# Helix DSP Pro MK2 Install Advice Needed



## HD_Goofnut (May 2, 2017)

*Helix*

Edited.


----------



## kevinkinder29 (Nov 18, 2017)

HD_Goofnut said:


> Hi.
> 
> I have purchased my first DSP and am trying to figure out how I wire it in and connect it all up. Sorry for the questions that follow but it’s my first serious install and I don’t want to make a costly mistake.
> 
> ...


https://youtu.be/HFVLAslJKc8

Sent from my XT1650 using Tapatalk


----------



## miniSQ (Aug 4, 2009)

kevinkinder29 said:


> https://youtu.be/HFVLAslJKc8
> 
> Sent from my XT1650 using Tapatalk


 great video..but i think you jumped the gun on the OP. He is looking for install advice, and then he will want software advice.

read this cover to cover...and it should answer all your questions. i'm not a read the manual guy...but with helix , this manual and the corresponding sound tuning mags they do are invaluable.

https://www.audiotec-fischer.de/media/pdf/a9/13/d3/BA_HELIX-DSP-PRO-MK2.pdf


----------



## HD_Goofnut (May 2, 2017)

kevinkinder29 said:


> https://youtu.be/HFVLAslJKc8
> 
> Sent from my XT1650 using Tapatalk


Thanks for the link but that is about the software, I am looking for advice on installing the hardware.


----------



## kevinkinder29 (Nov 18, 2017)

miniSQ said:


> great video..but i think you jumped the gun on the OP. He is looking for install advice, and then he will want software advice.


If he doesn't set the software up before he begins playing music, he's going to be replacing tweeters quick.
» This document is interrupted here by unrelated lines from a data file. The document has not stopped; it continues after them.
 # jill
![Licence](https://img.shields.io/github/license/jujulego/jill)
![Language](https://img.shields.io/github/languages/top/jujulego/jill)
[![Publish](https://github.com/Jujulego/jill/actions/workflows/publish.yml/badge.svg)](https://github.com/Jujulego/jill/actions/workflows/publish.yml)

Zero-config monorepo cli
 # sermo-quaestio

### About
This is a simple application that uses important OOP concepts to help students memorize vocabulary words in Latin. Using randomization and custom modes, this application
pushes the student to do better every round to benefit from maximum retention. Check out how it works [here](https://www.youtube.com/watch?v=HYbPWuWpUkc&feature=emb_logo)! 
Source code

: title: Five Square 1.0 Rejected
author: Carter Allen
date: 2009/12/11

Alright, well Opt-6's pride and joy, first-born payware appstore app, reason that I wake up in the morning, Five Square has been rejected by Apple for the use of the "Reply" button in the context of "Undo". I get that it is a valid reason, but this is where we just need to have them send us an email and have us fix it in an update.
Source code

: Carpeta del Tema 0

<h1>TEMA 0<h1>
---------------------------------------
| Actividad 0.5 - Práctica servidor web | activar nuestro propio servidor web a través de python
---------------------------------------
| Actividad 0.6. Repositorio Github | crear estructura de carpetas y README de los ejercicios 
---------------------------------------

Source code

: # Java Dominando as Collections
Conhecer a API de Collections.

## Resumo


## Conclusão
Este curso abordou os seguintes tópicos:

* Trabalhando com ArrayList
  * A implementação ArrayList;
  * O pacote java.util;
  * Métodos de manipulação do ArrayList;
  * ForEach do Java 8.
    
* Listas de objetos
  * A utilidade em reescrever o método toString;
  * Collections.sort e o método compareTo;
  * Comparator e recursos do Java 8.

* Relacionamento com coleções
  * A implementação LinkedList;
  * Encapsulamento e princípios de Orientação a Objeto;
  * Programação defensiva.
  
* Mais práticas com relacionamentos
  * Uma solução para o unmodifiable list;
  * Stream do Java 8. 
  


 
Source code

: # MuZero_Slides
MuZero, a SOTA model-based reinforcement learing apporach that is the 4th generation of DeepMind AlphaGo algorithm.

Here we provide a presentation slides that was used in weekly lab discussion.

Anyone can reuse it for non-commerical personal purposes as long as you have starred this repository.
As far as wiring is concerned, positive to your distribution block, fused of course. One or the other as far as signal is concerned, ground to ground, remote to remote out of the headunit. Then you must program the software as to what output you plan to run on output 1-10. THIS MUST BE DONE before you start connecting to your amps.
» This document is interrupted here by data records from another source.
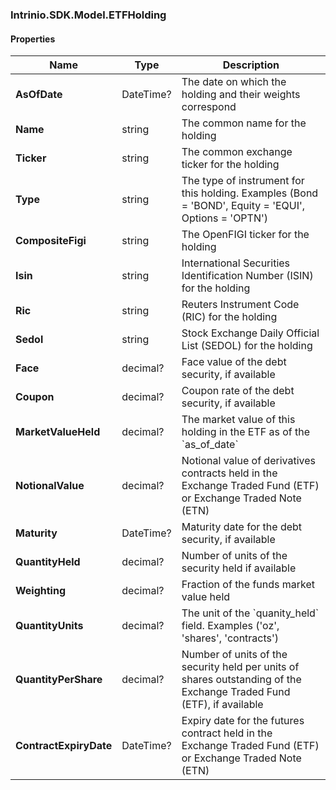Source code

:[//]: # (CLASS:Intrinio.SDK.Model.ETFHolding)

[//]: # (KIND:object)

### Intrinio.SDK.Model.ETFHolding
#### Properties

[//]: # (START_DEFINITION)

Name | Type | Description
------------ | ------------- | -------------
**AsOfDate** | DateTime? | The date on which the holding and their weights correspond &nbsp;
**Name** | string | The common name for the holding &nbsp;
**Ticker** | string | The common exchange ticker for the holding &nbsp;
**Type** | string | The type of instrument for this holding.  Examples (Bond &#x3D; &#39;BOND&#39;, Equity &#x3D; &#39;EQUI&#39;, Options &#x3D; &#39;OPTN&#39;) &nbsp;
**CompositeFigi** | string | The OpenFIGI ticker for the holding &nbsp;
**Isin** | string | International Securities Identification Number (ISIN) for the holding &nbsp;
**Ric** | string | Reuters Instrument Code (RIC) for the holding &nbsp;
**Sedol** | string | Stock Exchange Daily Official List (SEDOL) for the holding &nbsp;
**Face** | decimal? | Face value of the debt security, if available &nbsp;
**Coupon** | decimal? | Coupon rate of the debt security, if available &nbsp;
**MarketValueHeld** | decimal? | The market value of this holding in the ETF as of the &#x60;as_of_date&#x60; &nbsp;
**NotionalValue** | decimal? | Notional value of derivatives contracts held in the Exchange Traded Fund (ETF) or Exchange Traded Note (ETN) &nbsp;
**Maturity** | DateTime? | Maturity date for the debt security, if available &nbsp;
**QuantityHeld** | decimal? | Number of units of the security held if available &nbsp;
**Weighting** | decimal? | Fraction of the funds market value held &nbsp;
**QuantityUnits** | decimal? | The unit of the &#x60;quanity_held&#x60; field. Examples (&#39;oz&#39;, &#39;shares&#39;, &#39;contracts&#39;) &nbsp;
**QuantityPerShare** | decimal? | Number of units of the security held per units of shares outstanding of the Exchange Traded Fund (ETF), if available &nbsp;
**ContractExpiryDate** | DateTime? | Expiry date for the futures contract held in the Exchange Traded Fund (ETF) or Exchange Traded Note (ETN) &nbsp;

[//]: # (END_DEFINITION)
Sent from my XT1650 using Tapatalk


----------



## HD_Goofnut (May 2, 2017)

miniSQ said:


> great video..but i think you jumped the gun on the OP. He is looking for install advice, and then he will want software advice.
> 
> read this cover to cover...and it should answer all your questions. i'm not a read the manual guy...but with helix , this manual and the corresponding sound tuning mags they do are invaluable.
> 
> https://www.audiotec-fischer.de/media/pdf/a9/13/d3/BA_HELIX-DSP-PRO-MK2.pdf


Thanks, I already have done. I just wanted to know if I understood it correctly and what I have posted above is correct regarding hooking everything up.


----------



## HD_Goofnut (May 2, 2017)

kevinkinder29 said:


> ground to ground
> 
> Sent from my XT1650 using Tapatalk


Running a cable to the HU ground okay or does it need to be shorter?


----------



## SkizeR (Apr 19, 2011)

Seems like you need to take it to your local installer. 
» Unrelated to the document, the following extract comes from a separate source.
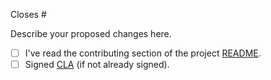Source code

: Closes #

Describe your proposed changes here.

- [ ] I've read the contributing section of the project [README](https://github.com/influxdata/influxdb_iox/blob/main/README.md).
- [ ] Signed [CLA](https://influxdata.com/community/cla/) (if not already signed).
Sent from my SM-G950U1 using Tapatalk


----------



## JH1973 (Apr 21, 2017)

OP,you'd better get to the local stereo shop for pro install.You don't want to be frying a premium piece of equipment like that!


----------



## JH1973 (Apr 21, 2017)

SkizeR said:


> Seems like you need to take it to your local installer.
> 
> Sent from my SM-G950U1 using Tapatalk


Seriously,you're still the janitor?Those guys just used you for that last name!


----------



## JVD240 (Sep 7, 2009)

Yes, not an install for a complete noob.

You're going to have nothing but problems.

No disrespect at all. Just calling it as I see it.


----------



## HD_Goofnut (May 2, 2017)

SkizeR said:


> Seems like you need to take it to your local installer.
> 
> Sent from my SM-G950U1 using Tapatalk


Really helpful thanks 



JH1973 said:


> OP,you'd better get to the local stereo shop for pro install.You don't want to be frying a premium piece of equipment like that!


Unfortunately I don’t have that luxury due to my remote location, the nearest stereo shop is an 6hr Boat journey plus 200 mile dive away once landing.



JVD240 said:


> Yes, not an install for a complete noob.
> 
> You're going to have nothing but problems.
> 
> No disrespect at all. Just calling it as I see it.


See above.


----------



## miniSQ (Aug 4, 2009)

HD_Goofnut said:


> Really helpful thanks
> 
> 
> 
> ...


Dude read the manual, i bought my first DSP and had no local installers near me, and the ones 2-3 hours away didn't know what DSP stood for. Everything you need to know is in that manual, and questions like how do i ground something are readily available here in the search engine. 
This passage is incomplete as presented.